A critical invariant governs partial nodes: if a child node is partial (incomplete), it is accepted only if it consumed all remaining segments (i.e., it is at the frontier of the input). Partial nodes cannot appear in non-frontier positions.

Partial Terminals

Terminals are regex patterns matched via Brzozowski derivatives (see two-level language completability). Matching a segment against a terminal regex yields one of four outcomes:

Definition: Terminal Match Outcomes
OutcomeNode ProducedMeaning
CompleteTerminal::Complete (no extension)Segment fully matches the regex
ExtensibleTerminal::Complete (with extension derivative)Segment is a complete match AND a valid prefix of longer matches
PrefixTerminal::Partial (with remainder derivative)Segment is a valid prefix but not a complete match
NoMatch(none)Segment does not match

At end-of-input (empty remaining segments), the parser produces a Terminal::Partial with the full regex as remainder. This enables downstream completion generation: the remainder derivative describes exactly which tokens could legally appear next.

The distinction between extension and remainder is central to the completability analysis:

  • An extension derivative on a complete terminal means the terminal could accept more characters (e.g., identifier x could become xy).
  • A remainder derivative on a partial terminal describes what characters are needed to complete the match.

Epsilon Productions

An epsilon production (empty right-hand side, $\varepsilon$) matches zero segments and produces a nonterminal with no children. Such a nonterminal is considered complete.

Recursion Limit

Definition: Default Recursion Depth

The default maximum recursion depth is $d_{\max} = 15$ (DEFAULT_MAX_RECURSION_DEPTH). This is overridable per-parser and is distinct from the typing depth limit of 50.

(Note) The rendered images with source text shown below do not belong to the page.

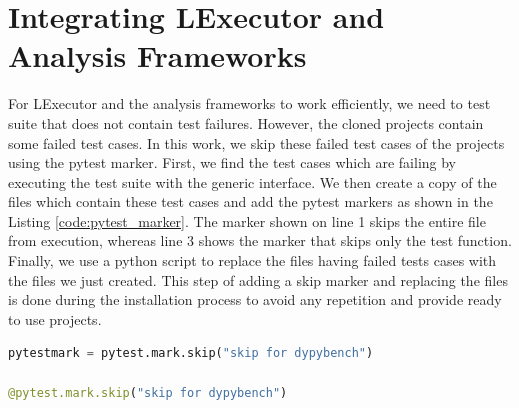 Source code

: \section{Integrating LExecutor and Analysis Frameworks}
For LExecutor and the analysis frameworks to work efficiently, we need to test suite that does not contain test failures.
However, the cloned projects contain some failed test cases.
In this work, we skip these failed test cases of the projects using the pytest marker.
First, we find the test cases which are failing by executing the test suite with the generic interface.
We then create a copy of the files which contain these test cases and add the pytest markers as shown in the Listing \ref{code:pytest_marker}.
The marker shown on line 1 skips the entire file from execution, whereas line 3 shows the marker that skips only the test function.
Finally, we use a python script to replace the files having failed tests cases with the files we just created.
This step of adding a skip marker and replacing the files is done during the installation process to avoid any repetition and provide ready to use projects.
\begin{lstlisting}[caption=Skip Test Case using Pytest Marker,label=code:pytest_marker,language=Python]
pytestmark = pytest.mark.skip("skip for dypybench")

@pytest.mark.skip("skip for dypybench")
\end{lstlisting}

When the depth limit is hit, the parser returns a DepthLimit error. The MetaParser wrapper in src/logic/partial/meta.rs uses iterative deepening to find the minimum sufficient depth.

Incremental Parsing

The parser supports incremental parsing across successive calls. When input $s$ is extended to $s \cdot t$:

  1. Normalize both segment sequences to position-independent keys.
  2. If the new segments start with the previous segments (prefix match), reuse the span cache.
  3. Otherwise, clear the cache entirely.

This prefix-stability property ensures that typing a single character does not require re-parsing the entire input from scratch.

DONE Tokenizer

The tokenizer converts a raw input string into a sequence of segments, the atomic units that the parser operates on. It is constructed once from a grammar’s special tokens and runs in a single linear pass over the input bytes.

Segment

Definition: Segment

A segment is a contiguous slice of the input string, carrying:

  • bytes: the UTF-8 content
  • start, end: byte offsets into the original input
  • index: position in the token stream
  • is_partial_special: true when the segment is a strict prefix of some special token but is not itself a complete special token

The is_partial_special flag has a specific consequence for the parser: any span whose last segment is a partial special is excluded from the span cache. The token’s identity is not yet determined — it may grow into a complete special with more input, or may be classified as a word token.

Tokenizer Construction

Tokenizer::new(special_tokens, delimiters) sorts the special token list by length descending, then alphabetically as a tiebreak, then deduplicates. Longest-match priority is structural: the first special that matches at a given position wins, and since longer specials come first, a two-character -> takes priority over its one-character prefix -.

Delimiters (default: space, newline, tab) are consumed and discarded — they produce no segment.

Tokenization Algorithm

The tokenizer scans left to right, applying three cases at each position in order:

  1. If any special token matches exactly at the current position, emit it as a segment and advance by its length. Because the list is sorted longest-first, this is always the longest possible special match.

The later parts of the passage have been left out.